Volmer: Der Westen, der misst mit zweierlei Maß. Man muss überhaupt kein Freund Putins sein, aber nicht alles, was Putin sagt, ist falsch. Man sollte auch nicht alles psychologisieren. Putin und Russland macht Einflusszonen-Politik, völlig eindeutig, aber das macht der Westen auch. Der Westen ist nach der deutschen Einheit militärisch Stück für Stück an Russland rangerückt und nachdem nun die pro-russische Regierung in der Ukraine gestürzt worden war und eine Regierung an die Macht gekommen ist, die zwar zum großen Teil aus westlich orientierten Modernisierern besteht, auf der anderen Seite aber auch einige Faschisten beinhaltet, darf man sich nicht wundern, dass irgendwann aus Moskauer Sicht das Fass zum Überlaufen gekommen ist und man sich gegen diese expansive Politik des Westens aus der Moskauer Sicht aus guten Gründen zur Wehr setzt. Es gibt also eine Einflusszonen-Politik, aber da ist nicht nur Putin der Schurke.

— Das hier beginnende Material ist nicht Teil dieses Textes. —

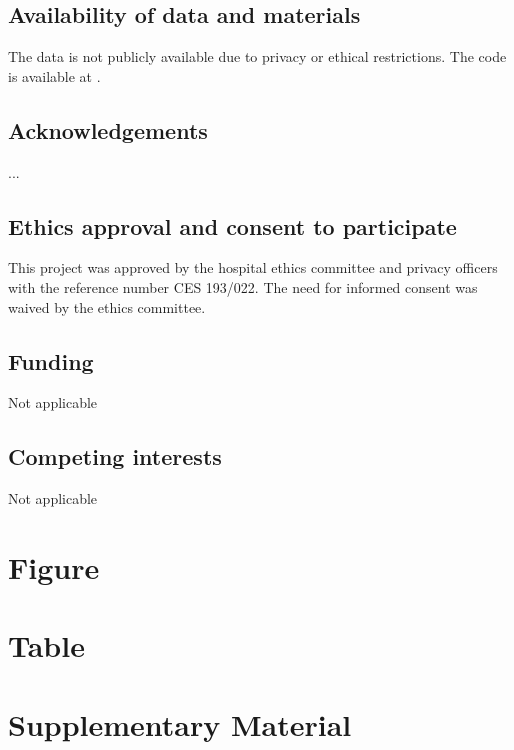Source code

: \documentclass[fleqn,10pt,lineno]{manuscript}
\newcommand{\beginsupplement}{%
        \setcounter{table}{0}
        \renewcommand{\thetable}{S\arabic{table}}%
        \setcounter{figure}{0}
        \renewcommand{\thefigure}{S\arabic{figure}}%
     }
\begin{document}
\subsection*{Availability of data and materials}

The data is not publicly available due to privacy or ethical restrictions. The code is available at \url{}.

\subsection*{Acknowledgements}

...

\subsection*{Ethics approval and consent to participate}

This project was approved by the hospital ethics committee and privacy officers with the reference number CES 193/022. The need for informed consent was waived by the ethics committee.

\subsection*{Funding}

Not applicable

\subsection*{Competing interests}

Not applicable







\section*{Figure}


\section*{Table}


\clearpage

\beginsupplement
\renewcommand\figurename{Supplementary Figure}
\renewcommand\tablename{Supplementary Table}


\section*{Supplementary Material}
\end{document}
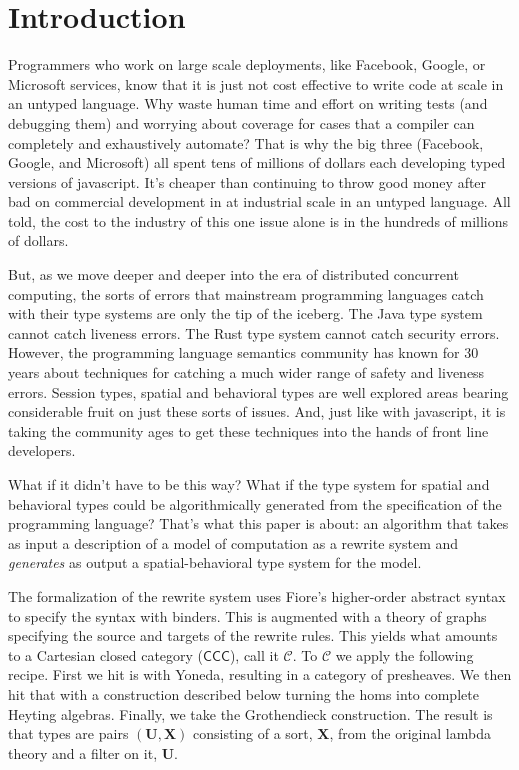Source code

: \section{Introduction}\label{sec:introduction} %

Programmers who work on large scale deployments, like Facebook,
Google, or Microsoft services, know that it is just not cost effective
to write code at scale in an untyped language. Why waste human time
and effort on writing tests (and debugging them) and worrying about
coverage for cases that a compiler can completely and exhaustively
automate? That is why the big three (Facebook, Google, and Microsoft)
all spent tens of millions of dollars each developing typed versions
of javascript. It's cheaper than continuing to throw good money
after bad on commercial development in at industrial scale in an
untyped language. All told, the cost to the industry of this one issue
alone is in the hundreds of millions of dollars.

But, as we move deeper and deeper into the era of distributed
concurrent computing, the sorts of errors that mainstream programming
languages catch with their type systems are only the tip of the
iceberg. The Java type system cannot catch liveness errors. The Rust
type system cannot catch security errors. However, the programming
language semantics community has known for 30 years about techniques
for catching a much wider range of safety and liveness errors. Session
types, spatial and behavioral types are well explored areas bearing
considerable fruit on just these sorts of issues. And, just like with
javascript, it is taking the community ages to get these techniques
into the hands of front line developers.

What if it didn't have to be this way? What if the type system for
spatial and behavioral types could be algorithmically generated from
the specification of the programming language? That's what this paper
is about: an algorithm that takes as input a description of a model of
computation as a rewrite system and \emph{generates} as output a
spatial-behavioral type system for the model.

The formalization of the rewrite system uses Fiore's higher-order
abstract syntax to specify the syntax with binders. This is augmented
with a theory of graphs specifying the source and targets of the
rewrite rules. This yields what amounts to a Cartesian closed category
($\mathsf{CCC}$), call it $\mathcal{C}$. To $\mathcal{C}$ we apply the
following recipe. First we hit is with Yoneda, resulting in a category
of presheaves. We then hit that with a construction described below
turning the homs into complete Heyting algebras. Finally, we take the
Grothendieck construction. The result is that types are pairs
$(\mathbf{U}, \mathbf{X})$ consisting of a sort, $\mathbf{X}$, from
the original lambda theory and a filter on it, $\mathbf{U}$.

"Westen misst mit zweierlei Maß"
Kapern: Aber mit dieser militärischen Ausdehnung des Westens meinen Sie ja die NATO-Erweiterung, nehme ich an, Richtung Osten. Das was Sie da gerade fordern, würde darauf hinauslaufen, dass Russland ein Vetorecht über souveräne Entscheidungen souveräner Staaten beanspruchen könnte.
Volmer: Nein, darum geht es überhaupt nicht, sondern der Westen hat nicht unbedingt immer Politik mit Augenmaß gemacht. Man hat doch sehen können – und das wurde ja auch in einigen Kreisen damals diskutiert -, dass die Ukraine eine Scharnierfunktion hat zwischen dem Westen und Russland.
Kapern: Aber die Ukraine ist ja nicht NATO-Mitglied.
Volmer: Richtig. Aber die Amerikaner insbesondere haben das immer wieder ins Gespräch gebracht. Sie haben Raketenstationierungen dort angedroht und aus Moskauer Sicht muss so was als Bedrohung empfunden werden. Das hätten wir umgekehrt genauso gesehen. Man muss sich einfach mal auf den Moskauer Standpunkt stellen und die Perspektive verändern, dann sieht man, dass die Moskauer Sicht nicht nur irrational ist.
Die Debatte müsste eigentlich in die Richtung laufen, dass man mit der Ukraine und mit Moskau zusammen als Europäische Union darüber redet, wie die Ukraine als Staat mit Scharnierfunktion zwischen Ost und West zum Nutzen aller drei Seiten organisiert werden kann. Dabei geht es nicht um ein Vetorecht Russlands, sondern darum, ob die Europäische Union ein Angebot mit Augenmaß macht, und der Assoziierungsvertrag war nicht mit Augenmaß formuliert.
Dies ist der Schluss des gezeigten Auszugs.